(Beginning of Extracted data)
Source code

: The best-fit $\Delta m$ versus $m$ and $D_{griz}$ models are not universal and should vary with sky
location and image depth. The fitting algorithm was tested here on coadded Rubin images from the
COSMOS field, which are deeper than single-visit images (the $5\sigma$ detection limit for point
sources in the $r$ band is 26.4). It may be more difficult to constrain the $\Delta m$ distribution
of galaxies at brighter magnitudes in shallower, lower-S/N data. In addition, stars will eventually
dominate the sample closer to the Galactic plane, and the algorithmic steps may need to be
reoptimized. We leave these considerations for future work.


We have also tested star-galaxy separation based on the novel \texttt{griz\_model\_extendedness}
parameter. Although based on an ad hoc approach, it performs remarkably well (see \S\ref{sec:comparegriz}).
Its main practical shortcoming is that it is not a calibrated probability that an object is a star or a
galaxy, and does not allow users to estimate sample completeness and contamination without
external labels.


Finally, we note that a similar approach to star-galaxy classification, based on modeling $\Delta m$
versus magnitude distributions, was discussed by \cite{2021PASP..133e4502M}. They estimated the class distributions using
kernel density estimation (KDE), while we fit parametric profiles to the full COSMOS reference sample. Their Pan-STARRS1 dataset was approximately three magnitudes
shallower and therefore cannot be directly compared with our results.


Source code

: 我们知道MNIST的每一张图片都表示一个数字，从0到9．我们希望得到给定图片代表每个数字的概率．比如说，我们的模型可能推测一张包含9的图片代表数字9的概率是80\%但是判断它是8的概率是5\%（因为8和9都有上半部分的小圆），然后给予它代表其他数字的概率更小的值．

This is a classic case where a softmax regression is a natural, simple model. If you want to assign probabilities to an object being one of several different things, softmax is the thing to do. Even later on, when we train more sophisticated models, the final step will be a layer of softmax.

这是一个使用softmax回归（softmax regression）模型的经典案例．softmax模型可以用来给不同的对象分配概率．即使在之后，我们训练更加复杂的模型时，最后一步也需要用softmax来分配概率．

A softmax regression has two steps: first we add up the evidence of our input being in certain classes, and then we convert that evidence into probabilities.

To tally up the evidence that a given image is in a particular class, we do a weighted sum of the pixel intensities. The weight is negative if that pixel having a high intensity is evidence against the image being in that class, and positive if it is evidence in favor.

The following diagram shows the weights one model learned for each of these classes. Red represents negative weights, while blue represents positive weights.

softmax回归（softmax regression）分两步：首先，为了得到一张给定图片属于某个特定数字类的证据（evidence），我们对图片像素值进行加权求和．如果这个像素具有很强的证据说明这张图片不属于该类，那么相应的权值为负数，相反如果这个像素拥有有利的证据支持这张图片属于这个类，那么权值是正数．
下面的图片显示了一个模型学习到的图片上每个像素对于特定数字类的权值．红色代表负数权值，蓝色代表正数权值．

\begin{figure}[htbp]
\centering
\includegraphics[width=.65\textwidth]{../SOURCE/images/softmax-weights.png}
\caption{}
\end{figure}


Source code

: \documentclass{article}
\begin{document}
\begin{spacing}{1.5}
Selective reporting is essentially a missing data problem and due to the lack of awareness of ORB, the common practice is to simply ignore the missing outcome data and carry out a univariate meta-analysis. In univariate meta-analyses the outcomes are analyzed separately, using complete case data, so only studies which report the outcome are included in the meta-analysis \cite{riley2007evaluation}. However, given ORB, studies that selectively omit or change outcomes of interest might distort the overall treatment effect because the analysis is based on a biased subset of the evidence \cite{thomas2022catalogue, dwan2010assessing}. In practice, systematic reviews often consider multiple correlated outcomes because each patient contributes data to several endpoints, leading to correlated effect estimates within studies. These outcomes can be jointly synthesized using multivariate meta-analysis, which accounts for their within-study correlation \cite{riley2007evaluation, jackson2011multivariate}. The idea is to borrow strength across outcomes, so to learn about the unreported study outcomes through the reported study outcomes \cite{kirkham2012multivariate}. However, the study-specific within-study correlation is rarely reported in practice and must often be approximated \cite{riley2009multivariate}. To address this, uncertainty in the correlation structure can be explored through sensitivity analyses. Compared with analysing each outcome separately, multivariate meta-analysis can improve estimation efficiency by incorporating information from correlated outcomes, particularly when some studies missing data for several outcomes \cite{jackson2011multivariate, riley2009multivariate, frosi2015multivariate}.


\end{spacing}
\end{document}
(End of Extracted data)
Once you have read the records, repeat them all exactly.

__Result below__:
Source code

: The best-fit $\Delta m$ versus $m$ and $D_{griz}$ models are not universal and should vary with sky
location and image depth. The fitting algorithm was tested here on coadded Rubin images from the
COSMOS field, which are deeper than single-visit images (the $5\sigma$ detection limit for point
sources in the $r$ band is 26.4). It may be more difficult to constrain the $\Delta m$ distribution
of galaxies at brighter magnitudes in shallower, lower-S/N data. In addition, stars will eventually
dominate the sample closer to the Galactic plane, and the algorithmic steps may need to be
reoptimized. We leave these considerations for future work.


We have also tested star-galaxy separation based on the novel \texttt{griz\_model\_extendedness}
parameter. Although based on an ad hoc approach, it performs remarkably well (see \S\ref{sec:comparegriz}).
Its main practical shortcoming is that it is not a calibrated probability that an object is a star or a
galaxy, and does not allow users to estimate sample completeness and contamination without
external labels.


Finally, we note that a similar approach to star-galaxy classification, based on modeling $\Delta m$
versus magnitude distributions, was discussed by \cite{2021PASP..133e4502M}. They estimated the class distributions using
kernel density estimation (KDE), while we fit parametric profiles to the full COSMOS reference sample. Their Pan-STARRS1 dataset was approximately three magnitudes
shallower and therefore cannot be directly compared with our results.


Source code

: 我们知道MNIST的每一张图片都表示一个数字，从0到9．我们希望得到给定图片代表每个数字的概率．比如说，我们的模型可能推测一张包含9的图片代表数字9的概率是80\%但是判断它是8的概率是5\%（因为8和9都有上半部分的小圆），然后给予它代表其他数字的概率更小的值．

This is a classic case where a softmax regression is a natural, simple model. If you want to assign probabilities to an object being one of several different things, softmax is the thing to do. Even later on, when we train more sophisticated models, the final step will be a layer of softmax.

这是一个使用softmax回归（softmax regression）模型的经典案例．softmax模型可以用来给不同的对象分配概率．即使在之后，我们训练更加复杂的模型时，最后一步也需要用softmax来分配概率．

A softmax regression has two steps: first we add up the evidence of our input being in certain classes, and then we convert that evidence into probabilities.

To tally up the evidence that a given image is in a particular class, we do a weighted sum of the pixel intensities. The weight is negative if that pixel having a high intensity is evidence against the image being in that class, and positive if it is evidence in favor.

The following diagram shows the weights one model learned for each of these classes. Red represents negative weights, while blue represents positive weights.

softmax回归（softmax regression）分两步：首先，为了得到一张给定图片属于某个特定数字类的证据（evidence），我们对图片像素值进行加权求和．如果这个像素具有很强的证据说明这张图片不属于该类，那么相应的权值为负数，相反如果这个像素拥有有利的证据支持这张图片属于这个类，那么权值是正数．
下面的图片显示了一个模型学习到的图片上每个像素对于特定数字类的权值．红色代表负数权值，蓝色代表正数权值．

\begin{figure}[htbp]
\centering
\includegraphics[width=.65\textwidth]{../SOURCE/images/softmax-weights.png}
\caption{}
\end{figure}


Source code

: \documentclass{article}
\begin{document}
\begin{spacing}{1.5}
Selective reporting is essentially a missing data problem and due to the lack of awareness of ORB, the common practice is to simply ignore the missing outcome data and carry out a univariate meta-analysis. In univariate meta-analyses the outcomes are analyzed separately, using complete case data, so only studies which report the outcome are included in the meta-analysis \cite{riley2007evaluation}. However, given ORB, studies that selectively omit or change outcomes of interest might distort the overall treatment effect because the analysis is based on a biased subset of the evidence \cite{thomas2022catalogue, dwan2010assessing}. In practice, systematic reviews often consider multiple correlated outcomes because each patient contributes data to several endpoints, leading to correlated effect estimates within studies. These outcomes can be jointly synthesized using multivariate meta-analysis, which accounts for their within-study correlation \cite{riley2007evaluation, jackson2011multivariate}. The idea is to borrow strength across outcomes, so to learn about the unreported study outcomes through the reported study outcomes \cite{kirkham2012multivariate}. However, the study-specific within-study correlation is rarely reported in practice and must often be approximated \cite{riley2009multivariate}. To address this, uncertainty in the correlation structure can be explored through sensitivity analyses. Compared with analysing each outcome separately, multivariate meta-analysis can improve estimation efficiency by incorporating information from correlated outcomes, particularly when some studies missing data for several outcomes \cite{jackson2011multivariate, riley2009multivariate, frosi2015multivariate}.


\end{spacing}
\end{document}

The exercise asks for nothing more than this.